The Six Five Connected with Diana Blass: Copyright, Deep Fakes, and Data Privacy in the Age of AI

By Patrick Moorhead - July 26, 2023

In a follow-up to the first episode that investigated the race to AI innovation playing out on the world stage, this episode of The Six Five Connected with Diana Blass dives into the copyright violations, data privacy issues and potential deception associated with AI-generated content. On this episode, you will:


Watch the video here:


Or Listen to the full audio here:


Disclaimer: The Six Five webcast is for information and entertainment purposes only. Over the course of this webcast, we may talk about companies that are publicly traded, and we may even reference that fact and their equity share price, but please do not take anything that we say as a recommendation about what you should do with your investment dollars. We are not investment advisors, and we ask that you do not treat us as such.


Diana Blass: Food delivery is huge, a market that’s tripled in value since 2017 thanks to the rise of third party delivery apps. Here, diners are lured to a restaurant based on the photos. But what if I told you some of those photos are fake?

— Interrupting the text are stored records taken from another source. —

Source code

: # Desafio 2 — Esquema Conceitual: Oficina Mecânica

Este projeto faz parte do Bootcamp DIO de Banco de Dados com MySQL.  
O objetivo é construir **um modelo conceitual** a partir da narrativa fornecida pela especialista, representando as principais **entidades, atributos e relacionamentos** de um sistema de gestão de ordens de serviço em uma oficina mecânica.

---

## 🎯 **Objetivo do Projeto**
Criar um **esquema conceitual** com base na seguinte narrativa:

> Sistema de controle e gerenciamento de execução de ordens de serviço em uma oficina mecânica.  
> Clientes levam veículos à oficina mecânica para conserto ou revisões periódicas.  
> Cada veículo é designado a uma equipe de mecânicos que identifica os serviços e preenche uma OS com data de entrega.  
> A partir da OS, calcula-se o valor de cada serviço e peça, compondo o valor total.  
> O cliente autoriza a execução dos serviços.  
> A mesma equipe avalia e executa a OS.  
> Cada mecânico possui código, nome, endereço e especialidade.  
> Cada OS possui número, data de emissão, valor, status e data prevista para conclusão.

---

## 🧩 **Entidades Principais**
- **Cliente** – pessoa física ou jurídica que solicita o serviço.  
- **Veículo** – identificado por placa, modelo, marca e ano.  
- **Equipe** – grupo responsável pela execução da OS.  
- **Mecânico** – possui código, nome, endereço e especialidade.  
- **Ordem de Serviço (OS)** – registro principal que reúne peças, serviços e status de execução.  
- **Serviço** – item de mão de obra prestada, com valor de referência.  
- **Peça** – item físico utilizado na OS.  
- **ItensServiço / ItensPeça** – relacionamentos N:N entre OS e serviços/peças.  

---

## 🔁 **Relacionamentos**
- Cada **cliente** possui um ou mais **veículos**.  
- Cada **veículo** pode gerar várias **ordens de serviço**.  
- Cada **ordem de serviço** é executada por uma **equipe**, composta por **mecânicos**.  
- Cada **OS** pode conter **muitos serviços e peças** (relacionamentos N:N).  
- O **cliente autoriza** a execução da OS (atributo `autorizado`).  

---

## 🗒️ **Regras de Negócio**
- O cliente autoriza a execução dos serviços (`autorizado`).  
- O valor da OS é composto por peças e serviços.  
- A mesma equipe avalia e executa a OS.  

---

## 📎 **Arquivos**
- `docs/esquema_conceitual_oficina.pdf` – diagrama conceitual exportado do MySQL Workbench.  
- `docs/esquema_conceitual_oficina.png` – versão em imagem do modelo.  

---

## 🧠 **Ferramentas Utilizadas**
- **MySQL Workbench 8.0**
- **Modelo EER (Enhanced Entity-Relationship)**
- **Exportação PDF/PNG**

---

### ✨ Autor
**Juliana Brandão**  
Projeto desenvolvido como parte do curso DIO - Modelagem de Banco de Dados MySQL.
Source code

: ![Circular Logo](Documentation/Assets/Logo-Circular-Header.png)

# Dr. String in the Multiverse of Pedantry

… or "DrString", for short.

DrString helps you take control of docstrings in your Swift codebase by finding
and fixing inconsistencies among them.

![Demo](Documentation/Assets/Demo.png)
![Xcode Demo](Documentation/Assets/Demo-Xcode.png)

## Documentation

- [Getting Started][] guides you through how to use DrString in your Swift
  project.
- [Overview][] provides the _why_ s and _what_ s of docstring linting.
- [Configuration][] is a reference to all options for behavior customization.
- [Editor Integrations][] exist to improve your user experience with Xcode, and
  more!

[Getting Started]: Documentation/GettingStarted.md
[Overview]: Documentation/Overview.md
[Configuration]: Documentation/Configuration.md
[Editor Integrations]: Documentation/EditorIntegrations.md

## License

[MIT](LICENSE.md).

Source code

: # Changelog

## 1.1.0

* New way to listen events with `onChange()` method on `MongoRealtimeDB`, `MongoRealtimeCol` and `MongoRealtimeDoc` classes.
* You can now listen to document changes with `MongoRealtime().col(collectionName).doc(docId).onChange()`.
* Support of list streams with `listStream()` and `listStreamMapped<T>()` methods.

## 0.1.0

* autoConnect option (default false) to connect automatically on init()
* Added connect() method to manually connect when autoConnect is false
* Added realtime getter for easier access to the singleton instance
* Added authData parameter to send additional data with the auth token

Carl Turner: We call it swipe by snapshot. And what it really is, it’s an AI taking menu descriptions, some more information that we are feeding in, and it obviously can be always adjusted, to then curate a full catalog of pictures for each menu item that a restaurant has on the menu

Diana Blass: With generative AI, restaurants skip the pricey food photographer to create realistic images in just seconds. Those behind it call it AI food photography. Critics call it deception.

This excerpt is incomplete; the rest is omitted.